Thirsty for coffee: China, ancient home of tea, is getting a taste for java. Coffee consumption in China tripled from 2012 to 2016 and continues to rise, and U.S. companies are moving in. Starbucks is opening more than 500 stores a year in China, creating some 10,000 jobs annually. In Shanghai alone, there are already 600 Starbucks stores—twice as many as in New York City. The new Chinese thirst for coffee will “totally change supply chains globally,” said Shaun Rein, managing director of Shanghai-based China Market Research Group. Growers are expected to start producing beans geared toward Chinese tastes—less bitter and with less caffeine.
Pyongyang, North Korea
Missiles going farther: North Korea tested its most advanced intercontinental ballistic missile so far last week, one that could potentially hit Los Angeles, Chicago, or New York City. The ICBM flew for about 45 minutes and landed in Japan’s territorial waters. Analysts said that if reports on the missile’s maximum altitude and flight time are correct, it would have a theoretical range of 6,500 miles.

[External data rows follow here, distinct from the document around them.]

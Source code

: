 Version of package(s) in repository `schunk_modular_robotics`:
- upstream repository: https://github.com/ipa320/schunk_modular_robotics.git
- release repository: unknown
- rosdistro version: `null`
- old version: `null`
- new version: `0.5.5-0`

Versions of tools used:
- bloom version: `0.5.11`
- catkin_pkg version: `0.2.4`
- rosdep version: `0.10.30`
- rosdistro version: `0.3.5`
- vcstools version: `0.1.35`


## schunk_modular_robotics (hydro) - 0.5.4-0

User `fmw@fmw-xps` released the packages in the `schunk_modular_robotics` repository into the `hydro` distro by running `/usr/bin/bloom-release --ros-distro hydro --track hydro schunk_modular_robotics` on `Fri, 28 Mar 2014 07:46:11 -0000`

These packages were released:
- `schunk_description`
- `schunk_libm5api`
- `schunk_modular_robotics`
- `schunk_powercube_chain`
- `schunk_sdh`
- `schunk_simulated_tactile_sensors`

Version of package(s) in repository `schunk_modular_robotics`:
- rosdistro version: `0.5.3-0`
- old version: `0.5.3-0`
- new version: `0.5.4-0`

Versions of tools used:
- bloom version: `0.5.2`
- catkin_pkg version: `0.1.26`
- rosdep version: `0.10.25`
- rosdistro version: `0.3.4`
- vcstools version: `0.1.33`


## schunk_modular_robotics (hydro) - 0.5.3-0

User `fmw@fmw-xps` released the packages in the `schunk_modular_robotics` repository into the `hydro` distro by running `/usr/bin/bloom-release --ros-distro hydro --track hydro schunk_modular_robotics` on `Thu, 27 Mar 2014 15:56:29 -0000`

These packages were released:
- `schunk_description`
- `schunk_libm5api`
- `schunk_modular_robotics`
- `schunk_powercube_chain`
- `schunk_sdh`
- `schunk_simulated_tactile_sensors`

The repressive regime does not yet have the technology needed to miniaturize a nuclear warhead capable of being mounted on an ICBM. President Trump attacked China on Twitter for doing “nothing” to rein in North Korea, prompting Chinese news agency Xinhua to shoot back with a sharp editorial, saying, “Emotional venting cannot become a guiding policy for solving the nuclear issue on the [Korean] peninsula.” Secretary of State Rex Tillerson, meanwhile, struck a conciliatory note, calling for dialogue with Pyongyang and telling North Korea, “We are not your enemy.”
Phnom Penh, Cambodia
Charity kicked out: A U.S. Christian charity was ordered to leave Cambodia this week for highlighting the sex trafficking of young girls. CNN ran a segment last week on Agape International Missions (AIM) and interviewed several women and girls it had rescued from the village of Svay Pak, an infamous center of child prostitution throughout the 1990s and 2000s. Cambodian Prime Minister Hun Sen was outraged by the report, even though AIM said the local situation is improving. Hun Sen said AIM and CNN had implied the girls being sold by their mothers were Cambodian, when in fact they were ethnic Vietnamese. “You cannot insult our people,” he said. “President Trump is right: U.S. media is very tricky.”

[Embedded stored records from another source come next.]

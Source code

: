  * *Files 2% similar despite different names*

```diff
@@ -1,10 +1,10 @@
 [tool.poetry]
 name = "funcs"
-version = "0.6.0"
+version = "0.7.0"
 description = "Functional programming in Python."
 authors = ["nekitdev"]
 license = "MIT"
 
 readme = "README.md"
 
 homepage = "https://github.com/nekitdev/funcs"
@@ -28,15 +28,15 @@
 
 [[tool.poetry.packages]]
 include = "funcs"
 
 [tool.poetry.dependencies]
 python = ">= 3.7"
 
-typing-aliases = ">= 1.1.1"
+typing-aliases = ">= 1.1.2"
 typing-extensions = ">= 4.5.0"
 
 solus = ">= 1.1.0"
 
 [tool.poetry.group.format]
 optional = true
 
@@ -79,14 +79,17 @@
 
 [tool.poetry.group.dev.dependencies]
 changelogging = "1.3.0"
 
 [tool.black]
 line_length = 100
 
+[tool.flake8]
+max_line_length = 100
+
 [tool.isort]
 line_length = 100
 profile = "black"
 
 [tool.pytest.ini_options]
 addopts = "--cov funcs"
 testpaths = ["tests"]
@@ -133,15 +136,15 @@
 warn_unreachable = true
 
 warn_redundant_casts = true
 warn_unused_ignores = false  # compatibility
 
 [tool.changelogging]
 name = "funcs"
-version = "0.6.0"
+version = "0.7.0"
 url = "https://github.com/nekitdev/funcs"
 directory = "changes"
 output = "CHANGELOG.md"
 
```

Plane plot: Australian authorities arrested four men last week in connection with an alleged terrorist plot to bring down a passenger plane. Acting on a tip from foreign intelligence, police seized the men—two pairs of fathers and sons from a Lebanese-Australian family—in raids around Sydney. One of the fathers, Abdul Merhi, 50, was later released without charge, and his lawyer said it was “unfathomable that he would be associated” with terrorism. Authorities said the alleged plot involved a homemade bomb hidden inside a meat grinder being smuggled aboard a plane; police said they discovered a bomb that was “ready to go” near a property they raided. Australian media reported that the suspects are related to two Australian men who traveled to Syria to join ISIS.